Work required
Look for the word "수신하면" in the material below. Copy each line that has it.

Data provided
:::

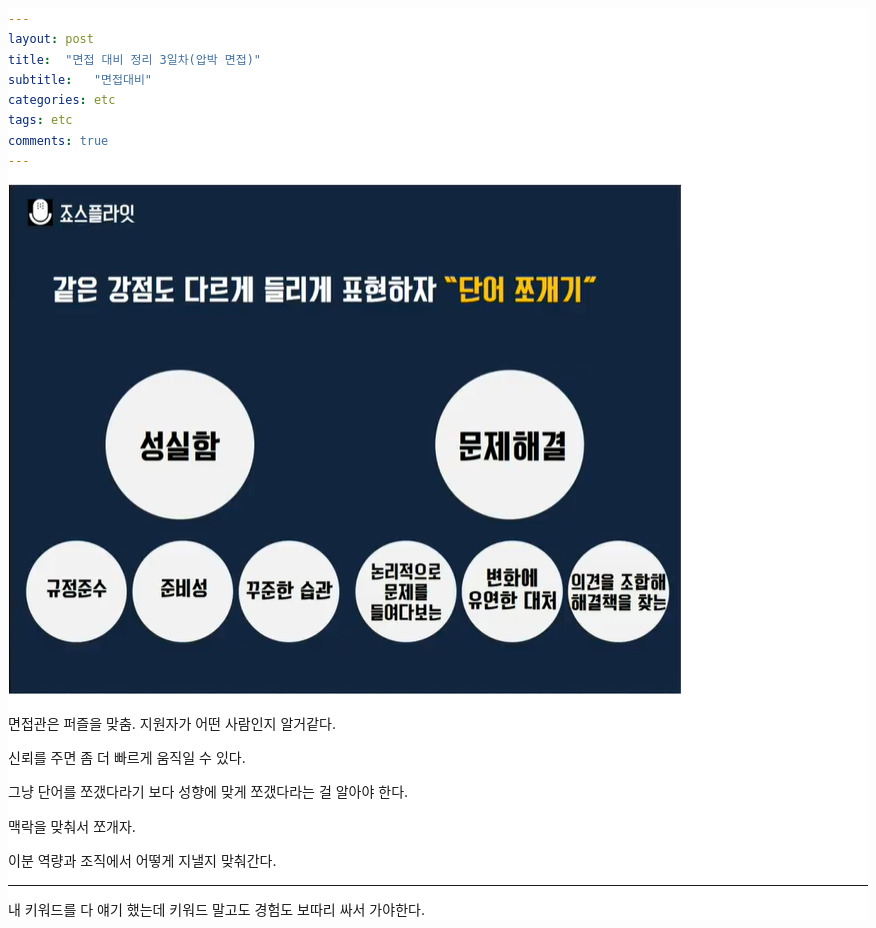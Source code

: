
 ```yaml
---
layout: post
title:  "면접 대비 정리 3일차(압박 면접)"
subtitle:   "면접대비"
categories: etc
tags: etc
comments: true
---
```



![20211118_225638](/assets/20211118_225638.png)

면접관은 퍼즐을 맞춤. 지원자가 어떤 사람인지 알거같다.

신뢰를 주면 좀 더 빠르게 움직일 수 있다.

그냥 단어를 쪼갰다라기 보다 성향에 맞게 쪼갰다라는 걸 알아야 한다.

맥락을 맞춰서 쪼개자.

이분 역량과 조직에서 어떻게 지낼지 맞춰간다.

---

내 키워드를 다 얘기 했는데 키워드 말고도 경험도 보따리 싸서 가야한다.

:::

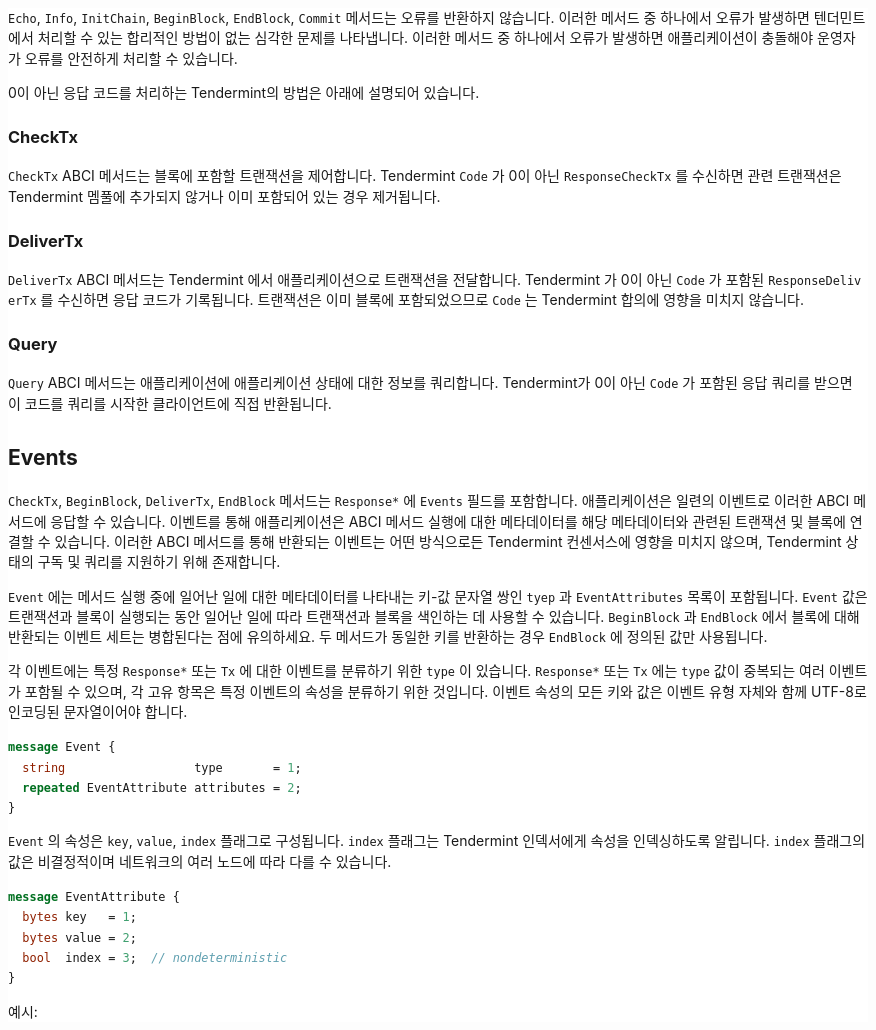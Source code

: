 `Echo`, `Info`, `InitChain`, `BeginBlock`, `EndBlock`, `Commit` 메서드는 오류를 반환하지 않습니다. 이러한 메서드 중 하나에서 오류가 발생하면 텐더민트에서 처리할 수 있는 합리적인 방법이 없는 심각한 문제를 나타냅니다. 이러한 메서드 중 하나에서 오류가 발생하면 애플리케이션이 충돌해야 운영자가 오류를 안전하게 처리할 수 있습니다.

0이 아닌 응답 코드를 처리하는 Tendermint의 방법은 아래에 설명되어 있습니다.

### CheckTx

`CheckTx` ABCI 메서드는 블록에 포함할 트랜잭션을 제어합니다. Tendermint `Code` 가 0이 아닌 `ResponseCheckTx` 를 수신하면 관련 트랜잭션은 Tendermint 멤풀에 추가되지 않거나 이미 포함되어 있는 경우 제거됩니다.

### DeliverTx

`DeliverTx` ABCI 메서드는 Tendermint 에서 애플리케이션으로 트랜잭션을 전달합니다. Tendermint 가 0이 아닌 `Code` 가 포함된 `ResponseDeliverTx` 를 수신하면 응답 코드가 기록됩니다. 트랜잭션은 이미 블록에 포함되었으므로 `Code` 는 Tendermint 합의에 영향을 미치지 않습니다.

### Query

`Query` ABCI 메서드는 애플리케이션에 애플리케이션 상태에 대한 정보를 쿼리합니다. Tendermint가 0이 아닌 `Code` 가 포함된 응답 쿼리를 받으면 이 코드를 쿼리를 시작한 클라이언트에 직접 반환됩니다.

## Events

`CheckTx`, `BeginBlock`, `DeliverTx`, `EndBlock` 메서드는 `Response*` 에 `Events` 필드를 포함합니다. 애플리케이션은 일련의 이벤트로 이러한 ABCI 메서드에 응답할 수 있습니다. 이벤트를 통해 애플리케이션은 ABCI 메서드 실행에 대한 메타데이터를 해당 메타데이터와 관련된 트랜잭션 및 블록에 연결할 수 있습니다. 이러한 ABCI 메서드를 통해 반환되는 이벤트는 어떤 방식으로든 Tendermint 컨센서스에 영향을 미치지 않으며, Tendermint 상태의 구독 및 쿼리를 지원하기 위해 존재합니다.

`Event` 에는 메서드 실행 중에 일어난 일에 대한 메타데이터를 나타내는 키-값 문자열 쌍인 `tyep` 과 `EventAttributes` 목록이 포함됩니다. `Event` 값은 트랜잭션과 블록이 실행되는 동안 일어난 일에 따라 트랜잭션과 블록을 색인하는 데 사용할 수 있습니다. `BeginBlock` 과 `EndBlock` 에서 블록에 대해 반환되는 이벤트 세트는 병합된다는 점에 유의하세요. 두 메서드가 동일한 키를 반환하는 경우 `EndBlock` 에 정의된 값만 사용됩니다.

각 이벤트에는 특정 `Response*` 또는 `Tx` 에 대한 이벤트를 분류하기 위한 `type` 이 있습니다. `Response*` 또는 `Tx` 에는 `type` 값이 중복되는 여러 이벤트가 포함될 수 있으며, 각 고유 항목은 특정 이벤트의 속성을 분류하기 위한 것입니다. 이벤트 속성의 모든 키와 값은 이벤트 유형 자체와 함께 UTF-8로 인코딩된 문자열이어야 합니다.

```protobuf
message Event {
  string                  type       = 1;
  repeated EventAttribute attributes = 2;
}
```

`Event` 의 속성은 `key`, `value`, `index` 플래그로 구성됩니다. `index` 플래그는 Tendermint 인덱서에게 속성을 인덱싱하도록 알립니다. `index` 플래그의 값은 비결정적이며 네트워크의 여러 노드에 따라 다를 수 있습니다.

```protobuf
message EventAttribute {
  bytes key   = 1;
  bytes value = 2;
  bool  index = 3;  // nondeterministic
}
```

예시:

:::

Completed task
`CheckTx` ABCI 메서드는 블록에 포함할 트랜잭션을 제어합니다. Tendermint `Code` 가 0이 아닌 `ResponseCheckTx` 를 수신하면 관련 트랜잭션은 Tendermint 멤풀에 추가되지 않거나 이미 포함되어 있는 경우 제거됩니다.
`DeliverTx` ABCI 메서드는 Tendermint 에서 애플리케이션으로 트랜잭션을 전달합니다. Tendermint 가 0이 아닌 `Code` 가 포함된 `ResponseDeliverTx` 를 수신하면 응답 코드가 기록됩니다. 트랜잭션은 이미 블록에 포함되었으므로 `Code` 는 Tendermint 합의에 영향을 미치지 않습니다.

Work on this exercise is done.